By Paul Williams
What have we learned about the Welsh team during the three game series?
The tour should be viewed as a success.
IT WON’T be of course. A three nil series defeat in Australia will be greeted as a failure by many. And if you are dealing purely in wins and losses, that judgement is unequivocal. However, what the Welsh team and their supporters now consider a success is very different from what was considered successful a decade ago. Ten years ago Wales were grateful to be within ten points of southern hemisphere opposition. Five years ago narrow defeats at home were accepted. Having made a World Cup semi-final and a won a Grand Slam in the last 12 months, Wales are now cursing if they lose to southern hemisphere teams, even when playing on their turf. Wales have lost these three tests by a combined points difference of just 11 – an average margin of under four points a game, and they lost both the second and third tests in the closing minutes. Both the Welsh team and their supporters keep moving the goalposts as to what is acceptable for this team. It is a very good sign. I wonder where the goal posts will be this time next year.
No Roberts. No backline.
The vacuum left by Jamie Roberts’ absence has been marked. Without him the Welsh backline simply does not function. Pre-tour, Roberts was criticised for his limited passing ability and running angles – he doesn’t have a plan B the wags carped. However, you don’t often need a Plan B when Plan A is 6’4 and 17st 4lbs. His ball carrying is the Welsh blueprint. All set piece running patterns and initial phases are built around his ability to get over the gainline. His impact on the opposition’s 10 and 12 is often so inhumane that it flies in the face of his ambitions to become a doctor. Put it this way, Berrick Barnes’s performances over the past few weeks would have been very different if Roberts had been repeatedly running down his channel. As it was, his defence was rarely tested. There is no more important cog in the Welsh team than Jamie Roberts. There, I said it.
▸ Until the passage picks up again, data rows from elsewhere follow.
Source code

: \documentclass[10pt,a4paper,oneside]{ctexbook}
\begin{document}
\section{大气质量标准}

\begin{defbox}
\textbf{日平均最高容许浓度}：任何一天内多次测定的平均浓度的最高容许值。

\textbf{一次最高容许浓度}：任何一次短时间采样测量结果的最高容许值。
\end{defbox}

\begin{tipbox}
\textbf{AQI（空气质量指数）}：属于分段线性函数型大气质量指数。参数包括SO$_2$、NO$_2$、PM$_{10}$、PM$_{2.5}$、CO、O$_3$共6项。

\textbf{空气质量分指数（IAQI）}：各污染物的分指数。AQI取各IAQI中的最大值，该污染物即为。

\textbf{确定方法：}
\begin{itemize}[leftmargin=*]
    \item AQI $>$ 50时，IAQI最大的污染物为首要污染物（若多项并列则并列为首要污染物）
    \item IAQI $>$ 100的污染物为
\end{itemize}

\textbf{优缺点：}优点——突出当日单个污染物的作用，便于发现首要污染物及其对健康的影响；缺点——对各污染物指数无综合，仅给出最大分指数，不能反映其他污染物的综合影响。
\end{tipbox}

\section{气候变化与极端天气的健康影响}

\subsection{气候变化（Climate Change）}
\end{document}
Halfpenny is a world class goal kicker.
Leigh Halfpenny is fast becoming a goal kicker with Neil Jenkins levels of reliability. He only missed one kick during the entire Australian tour striking an upright. He has the best kicking percentage of all the kickers who were involved in fixtures with the ‘big three’. The All Blacks goal kickers had a combined kick success rate of 78%, Ireland 61%, Australia 79%, England 80% and South Africa 52% – Halfpenny kicked at 94%. His stats are made even more impressive by the distance from which he takes many of his kicks. Many goal kickers have an overinflated kicking percentage due to the fact that they shun long range opportunities and opt only for shots that are safely within range. Halfpenny turns down nothing and misses little. It will add an interesting dynamic to next year’s Lions selection at fullback. Many would currently opt for Kearney at 15, but this time next year, Halfpenny may be the best goal kicker in the British Isles.
Priestland, the scapegoat.
No position in Welsh rugby receives as much scrutiny as the No 10 shirt. It is for this reason that Rhys Priestland has carried the can for the first two Welsh losses. In fact he’s carried so many cans that at times it’s looked like he’s putting out the recycling. In truth Priestland’s performances in the first two tests weren’t his best. However, he has been playing outside a backrow creating slow ball at the breakdown, a scrum-half who doesn’t help matters and an inside-centre stepping into the international arena with ‘L’ plates. Priestland’s performance in the third test proved that he is a test quality outside-half. With near parity in possession and territory, his high balls were accurate and his tactical and clearance kicking was assured. He also dealt with slow ball effectively, often carrying it into contact himself. Priestland showed strength of character in the third test and hopefully his detractors will show patience.
Set piece errors cost Wales games.
We’re not talking about the scrum here. The Welsh scrummage is highly reliable. In fact they only lost two on the entire tour. The same cannot be said of the lineout. Over the three tests it operated at 81%, the lowest percentage of all the nations involved in test matches with the ‘big three’. It restricted Wales’ ability to control territory on this tour and as a result has limited their try count. The problem has also spread to kick restarts. Although not technically considered a set-piece, kick restarts essentially involve the same mechanic as a lineout, which may explain why Wales had such a problem with it in the third test. Restart turnovers are lethal – they occur when your defensive line is at its weakest. Three of your forwards are involved in the lifting pod and are therefore unable to quickly readjust into the defensive line. Your outside half is generally sitting deep to make a clearance kick and the rest of the backs are set up for a kick chase. The result is a panicky scramble defence which often concedes a penalty or a scrum, usually just outside the 22. It cost Wales 6 points in the 3rd test. Not ideal.